近年、イタリアのファブリアーノ水彩紙を好んで使っている。鶴巻さんの作品は赤のイメージだが、この作品は青いインク。ファブリアーノを美しく残しつつどちらも生きるように水彩で彩色した。日本画で使われる金泥や銀泥、顔彩にも新たにチャレンジしており、この作品にも一部に金泥を施した。
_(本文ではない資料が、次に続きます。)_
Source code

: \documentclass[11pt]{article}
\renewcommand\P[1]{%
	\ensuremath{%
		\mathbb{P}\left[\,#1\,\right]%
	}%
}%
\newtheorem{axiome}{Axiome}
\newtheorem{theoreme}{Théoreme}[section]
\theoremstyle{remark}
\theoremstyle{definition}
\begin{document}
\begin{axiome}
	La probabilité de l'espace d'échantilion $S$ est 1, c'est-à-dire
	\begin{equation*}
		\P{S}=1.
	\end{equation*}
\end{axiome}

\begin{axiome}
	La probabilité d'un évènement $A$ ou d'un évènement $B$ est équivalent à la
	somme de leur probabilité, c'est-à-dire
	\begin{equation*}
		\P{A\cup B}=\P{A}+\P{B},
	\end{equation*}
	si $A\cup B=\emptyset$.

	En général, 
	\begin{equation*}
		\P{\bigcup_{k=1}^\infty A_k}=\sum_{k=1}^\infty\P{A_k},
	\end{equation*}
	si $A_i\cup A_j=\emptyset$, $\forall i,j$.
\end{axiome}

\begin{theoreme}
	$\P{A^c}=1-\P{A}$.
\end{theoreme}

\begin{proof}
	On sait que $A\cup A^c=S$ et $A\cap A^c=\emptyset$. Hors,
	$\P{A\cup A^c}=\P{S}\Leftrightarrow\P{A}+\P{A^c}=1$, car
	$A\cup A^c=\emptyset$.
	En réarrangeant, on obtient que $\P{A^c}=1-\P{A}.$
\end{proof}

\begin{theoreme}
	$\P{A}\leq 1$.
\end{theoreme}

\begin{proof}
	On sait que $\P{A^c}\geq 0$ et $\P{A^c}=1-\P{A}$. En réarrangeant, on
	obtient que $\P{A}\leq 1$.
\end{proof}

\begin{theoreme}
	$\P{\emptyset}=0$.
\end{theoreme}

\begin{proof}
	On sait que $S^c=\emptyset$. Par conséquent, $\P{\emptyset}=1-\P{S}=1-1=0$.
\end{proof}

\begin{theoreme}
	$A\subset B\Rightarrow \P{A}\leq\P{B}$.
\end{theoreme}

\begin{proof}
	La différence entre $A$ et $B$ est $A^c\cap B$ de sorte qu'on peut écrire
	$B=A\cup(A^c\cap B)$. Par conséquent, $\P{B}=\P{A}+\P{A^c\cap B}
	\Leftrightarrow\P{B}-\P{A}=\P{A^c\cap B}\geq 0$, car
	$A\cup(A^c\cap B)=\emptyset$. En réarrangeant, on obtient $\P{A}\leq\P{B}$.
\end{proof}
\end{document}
「金と銀は物質。それを使った展開も期待している」と鶴巻さん。「多作ではないので毎回、同じものを出して申し訳ないので、少しでも前へ進んでいるところを見せたい」と使命感のようなものも感じている。作品搬入直前まで「最後までもっと良くなるんじゃないかと、ぎりぎりまでやりました。この1週間、あまり眠れず、無事にオープニングできてうれしい」とほっとしている。
2017年は静岡県の浜松市美術館の版画大賞展で大賞を受賞。2018年はロシア・ノボシビルスク美術館で開かれた国際版画展「ノボシビルスク グラフィックアート トリエンナーレ」に出展した版画家の磯見輝夫さん、野田哲也さんなど日本人作家8人のうちの1人に最年少で選ばれ、ROUGEシリーズ3点を出品。同年に新潟県南魚沼市の池田記念美術館で開かれた「FRIEND’S FRIEND 世界の現代版画」に師と仰ぐベルギーのマルニクス・エバレート(Marnix EVERAERT)氏とともに出展。これらの報告も展示している。
会期中は無休で毎日午前9時から午後4時半まで開館。鶴巻さんによる作品解説を6月2日、16日、22日のいずれも午後2時から行う。入館料は高校生以上300円、小・中学生150円。問い合わせは弥彦の丘美術館(電話:0256-94-3131)。